Droit des affaires | Rupture de relations commerciales établies et non respect du préavis, l'indemnisation se fait sur la base de la marge brute et non du chiffre d'affaires

La chambre commerciale de la Cour de cassation a rendu un arrêt, en date du 28 juin 2023, dans lequel elle indique que le préjudice subi par une société en raison de la rupture brutale de ses relations commerciales s’évalue en considération de la marge brute escomptée et non de l’équivalent du chiffre d’affaires qui aurait pu être réalisé. La marge brute escomptée s’entend comme la différence entre le chiffre d'affaires hors taxe escompté et les coûts variables hors taxe non supportés durant la période d'insuffisance de préavis.

" 10. Il résulte de l’article L. 442-6, I, 5° du code de commerce que le préjudice principal résultant du caractère brutal de la rupture s’évalue en considération de la marge brute escomptée, c’est-à-dire la différence entre le chiffre d’affaires hors taxe escompté et les coûts variables hors taxe non supportés durant la période d’insuffisance de préavis, différence dont pourra encore être déduite, le cas échéant, la part des coûts fixes non supportés du fait de la baisse d’activité résultant de la rupture, durant la même période.

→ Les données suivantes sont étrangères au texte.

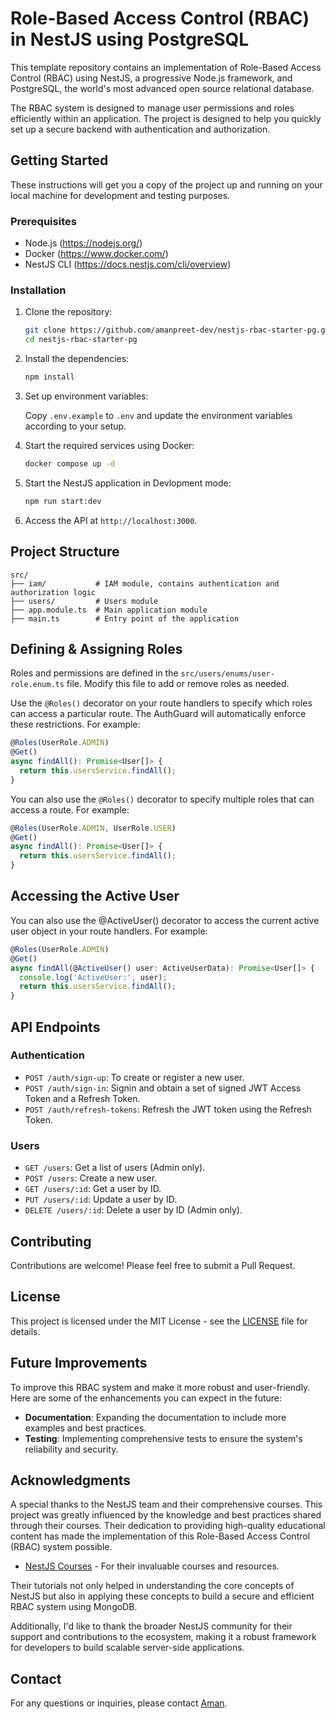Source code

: # Role-Based Access Control (RBAC) in NestJS using PostgreSQL

This template repository contains an implementation of Role-Based Access Control (RBAC) using NestJS, a progressive Node.js framework, and PostgreSQL, the world's most advanced open source relational database.

The RBAC system is designed to manage user permissions and roles efficiently within an application. The project is designed to help you quickly set up a secure backend with authentication and authorization.

## Getting Started

These instructions will get you a copy of the project up and running on your local machine for development and testing purposes.

### Prerequisites

- Node.js (https://nodejs.org/)
- Docker (https://www.docker.com/)
- NestJS CLI (https://docs.nestjs.com/cli/overview)

### Installation

1. Clone the repository:

   ```bash
   git clone https://github.com/amanpreet-dev/nestjs-rbac-starter-pg.git
   cd nestjs-rbac-starter-pg
   ```

2. Install the dependencies:

   ```bash
   npm install
   ```

3. Set up environment variables:

   Copy `.env.example` to `.env` and update the environment variables according to your setup.

4. Start the required services using Docker:

   ```bash
   docker compose up -d
   ```

5. Start the NestJS application in Devlopment mode:

   ```bash
   npm run start:dev
   ```

6. Access the API at `http://localhost:3000`.

## Project Structure

```plaintext
src/
├── iam/           # IAM module, contains authentication and authorization logic
├── users/         # Users module
├── app.module.ts  # Main application module
├── main.ts        # Entry point of the application
```

## Defining & Assigning Roles

Roles and permissions are defined in the `src/users/enums/user-role.enum.ts` file. Modify this file to add or remove roles as needed.

Use the `@Roles()` decorator on your route handlers to specify which roles can access a particular route. The AuthGuard will automatically enforce these restrictions.
For example:

```typescript
@Roles(UserRole.ADMIN)
@Get()
async findAll(): Promise<User[]> {
  return this.usersService.findAll();
}
```

You can also use the `@Roles()` decorator to specify multiple roles that can access a route. For example:

```typescript
@Roles(UserRole.ADMIN, UserRole.USER)
@Get()
async findAll(): Promise<User[]> {
  return this.usersService.findAll();
}
```

## Accessing the Active User

You can also use the @ActiveUser() decorator to access the current active user object in your route handlers. For example:

```typescript
@Roles(UserRole.ADMIN)
@Get()
async findAll(@ActiveUser() user: ActiveUserData): Promise<User[]> {
  console.log('ActiveUser:', user);
  return this.usersService.findAll();
}
```

## API Endpoints

### Authentication

- `POST /auth/sign-up`: To create or register a new user.
- `POST /auth/sign-in`: Signin and obtain a set of signed JWT Access Token and a Refresh Token.
- `POST /auth/refresh-tokens`: Refresh the JWT token using the Refresh Token.

### Users

- `GET /users`: Get a list of users (Admin only).
- `POST /users`: Create a new user.
- `GET /users/:id`: Get a user by ID.
- `PUT /users/:id`: Update a user by ID.
- `DELETE /users/:id`: Delete a user by ID (Admin only).

## Contributing

Contributions are welcome! Please feel free to submit a Pull Request.

## License

This project is licensed under the MIT License - see the [LICENSE](LICENSE) file for details.

## Future Improvements

To improve this RBAC system and make it more robust and user-friendly. Here are some of the enhancements you can expect in the future:

- **Documentation**: Expanding the documentation to include more examples and best practices.
- **Testing**: Implementing comprehensive tests to ensure the system's reliability and security.

## Acknowledgments

A special thanks to the NestJS team and their comprehensive courses. This project was greatly influenced by the knowledge and best practices shared through their courses. Their dedication to providing high-quality educational content has made the implementation of this Role-Based Access Control (RBAC) system possible.

- [NestJS Courses](https://courses.nestjs.com/) - For their invaluable courses and resources.

Their tutorials not only helped in understanding the core concepts of NestJS but also in applying these concepts to build a secure and efficient RBAC system using MongoDB.

Additionally, I'd like to thank the broader NestJS community for their support and contributions to the ecosystem, making it a robust framework for developers to build scalable server-side applications.

## Contact

For any questions or inquiries, please contact [Aman](mailto:dalmi.aman@gmail.com).
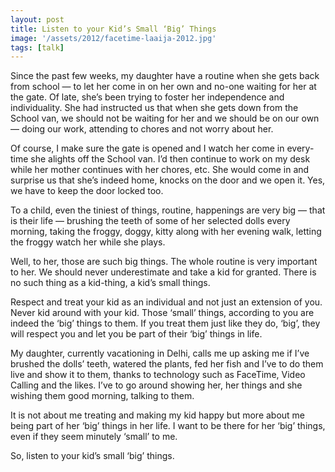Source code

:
 ```yaml
---
layout: post
title: Listen to your Kid’s Small ‘Big’ Things
image: '/assets/2012/facetime-laaija-2012.jpg'
tags: [talk]
---
```


Since the past few weeks, my daughter have a routine when she gets back from school — to let her come in on her own and no-one waiting for her at the gate. Of late, she’s been trying to foster her independence and individuality. She had instructed us that when she gets down from the School van, we should not be waiting for her and we should be on our own — doing our work, attending to chores and not worry about her.

Of course, I make sure the gate is opened and I watch her come in every-time she alights off the School van. I’d then continue to work on my desk while her mother continues with her chores, etc. She would come in and surprise us that she’s indeed home, knocks on the door and we open it. Yes, we have to keep the door locked too.

To a child, even the tiniest of things, routine, happenings are very big — that is their life — brushing the teeth of some of her selected dolls every morning, taking the froggy, doggy, kitty along with her evening walk, letting the froggy watch her while she plays.

Well, to her, those are such big things. The whole routine is very important to her. We should never underestimate and take a kid for granted. There is no such thing as a kid-thing, a kid’s small things.

Respect and treat your kid as an individual and not just an extension of you. Never kid around with your kid. Those ‘small’ things, according to you are indeed the ‘big’ things to them. If you treat them just like they do, ‘big’, they will respect you and let you be part of their ‘big’ things in life.

My daughter, currently vacationing in Delhi, calls me up asking me if I’ve brushed the dolls’ teeth, watered the plants, fed her fish and I’ve to do them live and show it to them, thanks to technology such as FaceTime, Video Calling and the likes. I’ve to go around showing her, her things and she wishing them good morning, talking to them.

It is not about me treating and making my kid happy but more about me being part of her ‘big’ things in her life. I want to be there for her ‘big’ things, even if they seem minutely ‘small’ to me.

So, listen to your kid’s small ‘big’ things.
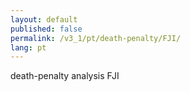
 ```yaml
---
layout: default
published: false
permalink: /v3_1/pt/death-penalty/FJI/
lang: pt
---
```


death-penalty analysis FJI
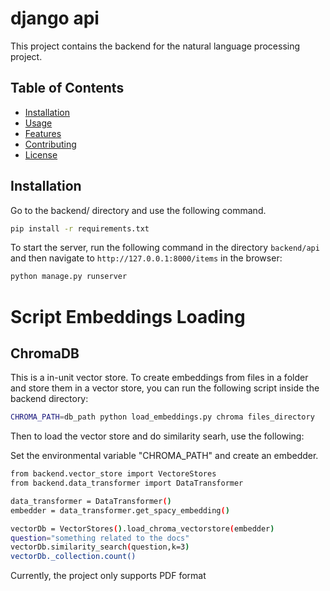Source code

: # django api

This project contains the backend for the natural language processing project.

## Table of Contents

- [Installation](#installation)
- [Usage](#usage)
- [Features](#features)
- [Contributing](#contributing)
- [License](#license)

## Installation

Go to the backend/ directory and use the following command.

```bash
pip install -r requirements.txt
```

To start the server, run the following command in the directory `backend/api` and then navigate to `http://127.0.0.1:8000/items` in the browser:

```bash
python manage.py runserver
```

# Script Embeddings Loading

## ChromaDB

This is a in-unit vector store. To create embeddings from files in a folder and store them in a vector store, you can run the following script inside the backend directory:

```bash
CHROMA_PATH=db_path python load_embeddings.py chroma files_directory
```

Then to load the vector store and do similarity searh, use the following:

Set the environmental variable "CHROMA_PATH" and create an embedder.

```bash
from backend.vector_store import VectoreStores
from backend.data_transformer import DataTransformer

data_transformer = DataTransformer()
embedder = data_transformer.get_spacy_embedding()

vectorDb = VectorStores().load_chroma_vectorstore(embedder)
question="something related to the docs"
vectorDb.similarity_search(question,k=3)
vectorDb._collection.count()

```

Currently, the project only supports PDF format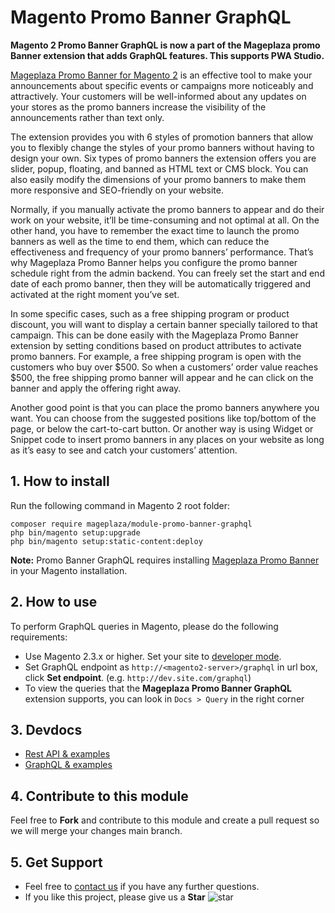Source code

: # Magento Promo Banner GraphQL

**Magento 2 Promo Banner GraphQL is now a part of the Mageplaza promo Banner extension that adds GraphQL features. This supports PWA Studio.** 

[Mageplaza Promo Banner for Magento 2](https://www.mageplaza.com/magento-2-promo-banner/) is an effective tool to make your announcements about specific events or campaigns more noticeably and attractively. Your customers will be well-informed about any updates on your stores as the promo banners increase the visibility of the announcements rather than text only. 

The extension provides you with 6 styles of promotion banners that allow you to flexibly change the styles of your promo banners without having to design your own. Six types of promo banners the extension offers you are slider, popup, floating, and banned as HTML text or CMS block. You can also easily modify the dimensions of your promo banners to make them more responsive and SEO-friendly on your website. 

Normally, if you manually activate the promo banners to appear and do their work on your website, it’ll be time-consuming and not optimal at all. On the other hand, you have to remember the exact time to launch the promo banners as well as the time to end them, which can reduce the effectiveness and frequency of your promo banners’ performance. That’s why Mageplaza Promo Banner helps you configure the promo banner schedule right from the admin backend. You can freely set the start and end date of each promo banner, then they will be automatically triggered and activated at the right moment you’ve set. 

In some specific cases, such as a free shipping program or product discount, you will want to display a certain banner specially tailored to that campaign. This can be done easily with the Mageplaza Promo Banner extension by setting conditions based on product attributes to activate promo banners. For example, a free shipping program is open with the customers who buy over $500. So when a customers’ order value reaches $500, the free shipping promo banner will appear and he can click on the banner and apply the offering right away. 

Another good point is that you can place the promo banners anywhere you want. You can choose from the suggested positions like top/bottom of the page, or below the cart-to-cart button. Or another way is using Widget or Snippet code to insert promo banners in any places on your website as long as it’s easy to see and catch your customers’ attention.


## 1. How to install

Run the following command in Magento 2 root folder:

```
composer require mageplaza/module-promo-banner-graphql
php bin/magento setup:upgrade
php bin/magento setup:static-content:deploy
```

**Note:**
Promo Banner GraphQL requires installing [Mageplaza Promo Banner](https://www.mageplaza.com/magento-2-promo-banner/) in your Magento installation.

## 2. How to use

To perform GraphQL queries in Magento, please do the following requirements:

- Use Magento 2.3.x or higher. Set your site to [developer mode](https://www.mageplaza.com/devdocs/enable-disable-developer-mode-magento-2.html).
- Set GraphQL endpoint as `http://<magento2-server>/graphql` in url box, click **Set endpoint**.
  (e.g. `http://dev.site.com/graphql`)
- To view the queries that the **Mageplaza Promo Banner GraphQL** extension supports, you can look in `Docs > Query` in the right corner

## 3. Devdocs

- [Rest API & examples](https://documenter.getpostman.com/view/10589000/TVt1A5LK)
- [GraphQL & examples](https://documenter.getpostman.com/view/10589000/TVt1A5Qb)

## 4. Contribute to this module

Feel free to **Fork** and contribute to this module and create a pull request so we will merge your changes main branch.

## 5. Get Support

- Feel free to [contact us](https://www.mageplaza.com/contact.html) if you have any further questions.
- If you like this project, please give us a **Star** ![star](https://i.imgur.com/S8e0ctO.png)
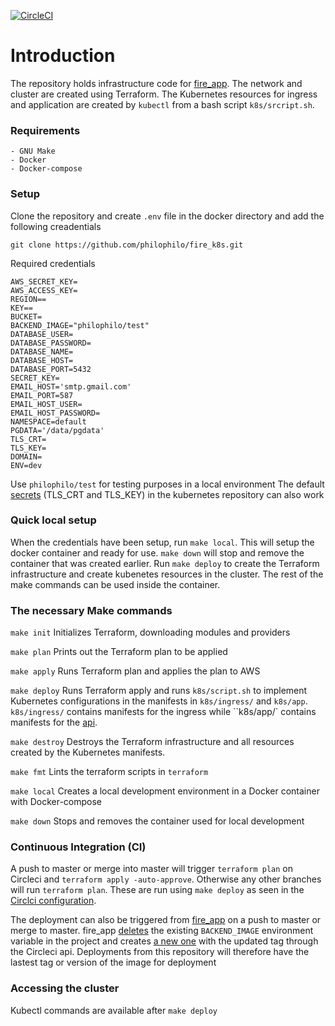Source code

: [![CircleCI](https://circleci.com/gh/philophilo/fire_k8s.svg?style=shield)](https://app.circleci.com/pipelines/github/philophilo/fire_k8s?filter=all)

# Introduction

The repository holds infrastructure code for [fire_app](https://github.com/philophilo/fire_k8s.git). The network and cluster are created using Terraform. The Kubernetes resources for ingress and application are created by `kubectl` from a bash script `k8s/srcript.sh`.


### Requirements
```
- GNU Make
- Docker
- Docker-compose
```

### Setup
Clone the repository and create `.env` file in the docker directory and add the following creadentials

```
git clone https://github.com/philophilo/fire_k8s.git
```
Required credentials

```
AWS_SECRET_KEY=
AWS_ACCESS_KEY=
REGION==
KEY==
BUCKET=
BACKEND_IMAGE="philophilo/test"
DATABASE_USER=
DATABASE_PASSWORD=
DATABASE_NAME=
DATABASE_HOST=
DATABASE_PORT=5432
SECRET_KEY=
EMAIL_HOST='smtp.gmail.com'
EMAIL_PORT=587
EMAIL_HOST_USER=
EMAIL_HOST_PASSWORD=
NAMESPACE=default
PGDATA='/data/pgdata'
TLS_CRT=
TLS_KEY=
DOMAIN=
ENV=dev
```
Use `philophilo/test` for testing purposes in a local environment
The default [secrets](https://github.com/nginxinc/kubernetes-ingress/blob/master/deployments/common/default-server-secret.yaml) (TLS_CRT and TLS_KEY) in the kubernetes repository can also work

### Quick local setup
When the credentials have been setup, run `make local`. This will setup the docker container and ready for use.
`make down` will stop and remove the container that was created earlier.
Run `make deploy` to create the Terraform infrastructure and create kubenetes resources in the cluster.
The rest of the make commands can be used inside the container.

### The necessary Make commands

`make init` Initializes Terraform, downloading modules and providers

`make plan` Prints out the Terraform plan to be applied

`make apply` Runs Terraform plan and applies the plan to AWS

`make deploy` Runs Terraform apply and runs `k8s/script.sh` to implement Kubernetes configurations in the manifests in `k8s/ingress/` and `k8s/app`. `k8s/ingress/` contains manifests for the ingress while ``k8s/app/` contains manifests for the [api](https://github.com/philophilo/fire_app).

`make destroy` Destroys the Terraform infrastructure and all resources created by the Kubernetes manifests.

`make fmt` Lints the terraform scripts in `terraform`

`make local` Creates a local development environment in a Docker container with Docker-compose

`make down` Stops and removes the container used for local development

### Continuous Integration (CI)
A push to master or merge into master will trigger `terraform plan` on Circleci and `terraform apply -auto-approve`. Otherwise any other branches will run `terraform plan`. These are run using `make deploy` as seen in the [Circlci configuration](https://github.com/philophilo/fire_k8s/blob/master/.circleci/config.yml#L71).

The deployment can also be triggered from [fire_app](https://github.com/philophilo/fire_app) on a push to master or merge to master. fire_app [deletes](https://github.com/philophilo/fire_app/blob/master/.circleci/config.yml#L52) the existing `BACKEND_IMAGE` environment variable in the project and creates [a new one](https://github.com/philophilo/fire_app/blob/master/.circleci/config.yml#L53) with the updated tag through the Circleci api. Deployments from this repository will therefore have the lastest tag or version of the image for deployment

### Accessing the cluster
Kubectl commands are available after `make deploy`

11. Après avoir retenu, d’une part, que le syndicat avait brutalement rompu la relation commerciale qu’il entretenait avec la société Securitas depuis deux ans et demi, d’autre part, qu’au regard de cette durée, le préavis aurait dû être de quatre mois, l’arrêt en déduit à bon droit que l’assiette de l’indemnisation de la rupture brutale de cette relation commerciale ne pouvait comprendre l’équivalent du chiffre d’affaires qui aurait été réalisé pendant ces quatre mois, comme le prétend la société Securitas, mais celui de la marge brute, qu’il a évaluée au regard des éléments du dossier.”

[…]

“Vu l’article 1149, devenu 1231-2, du code civil :

En application de ce texte, les dommages et intérêts dus au créancier sont, en général, de la perte qu’il a faite et du gain dont il a été privé.

17. Pour fixer le montant des dommages et intérêts au paiement duquel le syndicat est condamné, pour le non-respect du délai de préavis contractuel, l’arrêt, après avoir relevé que la société Securitas a produit des factures des prestations qu’elle a réalisées pour le syndicat durant les trois mois qui ont précédé la rupture des relations contractuelles, retient qu’il doit lui être alloué, en réparation du préjudice subi, la somme correspondant au chiffre d’affaires qu’elle aurait perçu si elle n’avait pas été privée de deux mois de préavis.

18. En statuant ainsi, alors que le préjudice subi par la société Securitas en raison du non-respect du préavis contractuel consiste en la perte de la marge brute escomptée, dans les conditions précisées au paragraphe 10, la cour d’appel a violé le texte susvisé.” - Cass. com., 28 juin 2023, n° 21-16.940, Publié au bulletin.